Samorządy w sprawie PPP powinny oczekiwać od państwa jedynie wsparcia doradczego i jasnego prawa, bo realizacja jednego autostradowego projektu, to trochę za mało, by być dla nich wzorem.
- Mogłoby to być na przykład budownictwo komunalne. Dr Irena Herbst jest mocno zaangażowana w opracowywaniu takich branżowych projektów, które będą gotowcami dla samorządów. Tego nam dzisiaj brakuje, ponieważ samorządy, które decydują się na inwestycje w PPP są prekursorami i biorą na siebie ryzyko, nie wiedzą przecież, jak się projekt skończy - tłumaczy Ewa Stawska-Bąk.
Dlatego, jak podkreśla, niezwykle ważna jest lepsza współpraca z regionalnymi izbami obrachunkowymi.
- Izby zachowują się dość zachowawczo, bo nie mają stosownych rozporządzeń ministra finansów.
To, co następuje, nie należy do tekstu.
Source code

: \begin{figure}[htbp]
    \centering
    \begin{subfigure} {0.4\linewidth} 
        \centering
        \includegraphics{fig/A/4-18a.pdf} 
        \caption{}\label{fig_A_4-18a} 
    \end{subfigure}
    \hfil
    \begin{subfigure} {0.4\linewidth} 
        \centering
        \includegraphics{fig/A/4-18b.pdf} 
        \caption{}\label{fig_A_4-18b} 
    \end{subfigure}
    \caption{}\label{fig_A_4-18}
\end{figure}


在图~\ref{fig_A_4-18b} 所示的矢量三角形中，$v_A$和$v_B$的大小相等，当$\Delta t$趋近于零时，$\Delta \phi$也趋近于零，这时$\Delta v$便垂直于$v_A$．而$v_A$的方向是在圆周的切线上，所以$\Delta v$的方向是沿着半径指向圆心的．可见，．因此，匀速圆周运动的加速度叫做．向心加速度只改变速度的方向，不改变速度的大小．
Brakuje rozwiązań dotyczących rozliczeń inwestycji realizowanych w ramach PPP i kwalifikacji wydatków, co jest niezwykle ważne przy wyliczaniu możliwości finansowych gminy opartych na nowych rozwiązaniach obowiązujących od stycznia 2014 r. - tłumaczy wiceprezydent Kędzierzyna-Koźla.
Dodaje, że rząd powinien też zabezpieczyć na takie projekty środki w regionalnych programach operacyjnych.
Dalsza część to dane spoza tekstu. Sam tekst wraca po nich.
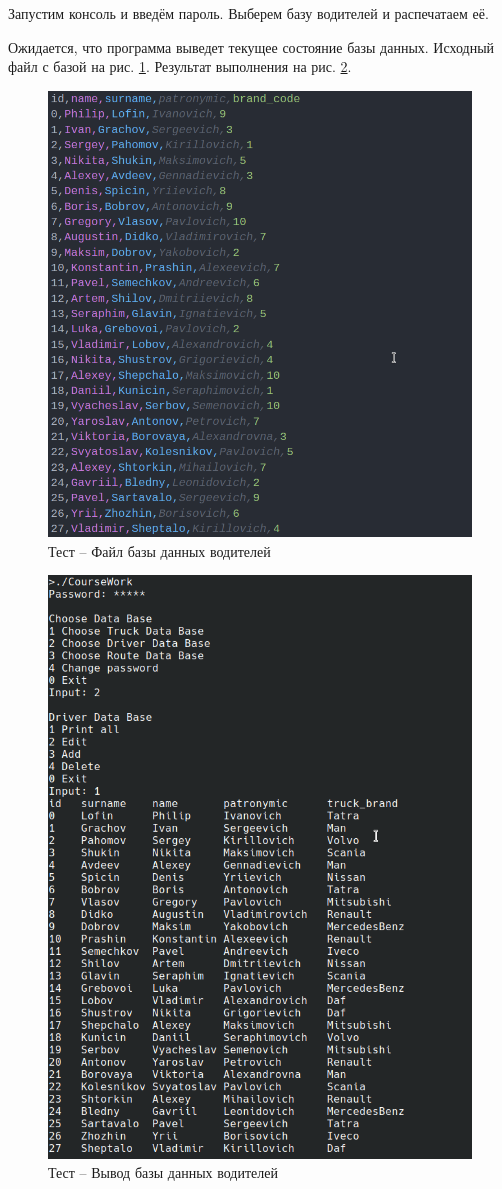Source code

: 
Запустим консоль и введём пароль. 
Выберем базу водителей и распечатаем её.

Ожидается, что программа выведет текущее состояние базы данных.
Исходный файл с базой на рис. \ref{driver_db_state_init}.
Результат выполнения на рис. \ref{driver_db_print}.

\begin{figure}[H]
	\centering
	\includegraphics[width=0.7\linewidth]{photo/tests/admin/driver_db_state_init}
	\caption{Тест -- Файл базы данных водителей}
	\label{driver_db_state_init}
\end{figure}

\begin{figure}[H]
	\centering
	\includegraphics[width=0.7\linewidth]{photo/tests/admin/driver_db_print}
	\caption{Тест -- Вывод базы данных водителей}
	\label{driver_db_print}
\end{figure}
Rozszerzenia możliwości finansowania projektów realizowanych w formule partnerstwa publiczno-prywatnego oczekiwałby również starosta łańcucki Adam Krzysztoń.
- Idealnie byłoby, gdyby Bank Gospodarstwa Krajowego na dobrych warunkach zaangażował się w partnerstwo publiczno-prywatne - uważa Adam Krzysztoń.
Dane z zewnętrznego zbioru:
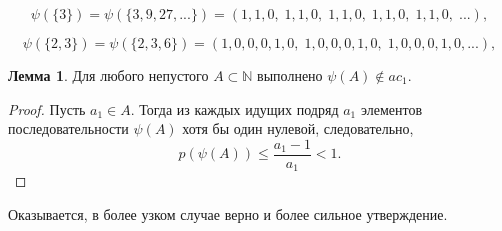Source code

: \documentclass[a4paper,openbib]{article}
\renewcommand{\leq}{\leqslant}
\theoremstyle{definition}
\newtheorem{lemma}{Лемма}[section]
\begin{document}
\begin{equation}
	\psi(\{3\}) = \psi(\{3,9,27,...\}) = (1,1,0,\;1,1,0,\;1,1,0,\;1,1,0,\;1,1,0,\;...),
\end{equation}

\begin{equation}
	\psi(\{2,3\}) = \psi(\{2,3,6\}) = (1,0,0,0,1,0,\;1,0,0,0,1,0,\;1,0,0,0,1,0,...),
\end{equation}


\begin{lemma}
	Для любого непустого $A\subset \mathbb{N} $ выполнено $\psi(A) \notin ac_1$.
\end{lemma}
\begin{proof}
	Пусть $a_1\in A$.
	Тогда из каждых идущих подряд $a_1$ элементов последовательности $\psi(A)$
	хотя бы один нулевой,
	следовательно,
	\begin{equation}
		p(\psi(A)) \leq \frac{a_1-1}{a_1} < 1
		.
	\end{equation}
\end{proof}

Оказывается, в более узком случае верно и более сильное утверждение.
\end{document}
Z kolei według dr Aleksandry Jadach-Sepioło ze Szkoły Głównej Handlowej w Warszawie partnerstwo publiczno-prywatne raczej nie powinno być osobną osią priorytetową w regionalnych programach operacyjnych, ponieważ formuła PPP musi być dostosowana do konkretnych projektów. Potrzebne są za projekty pilotażowe.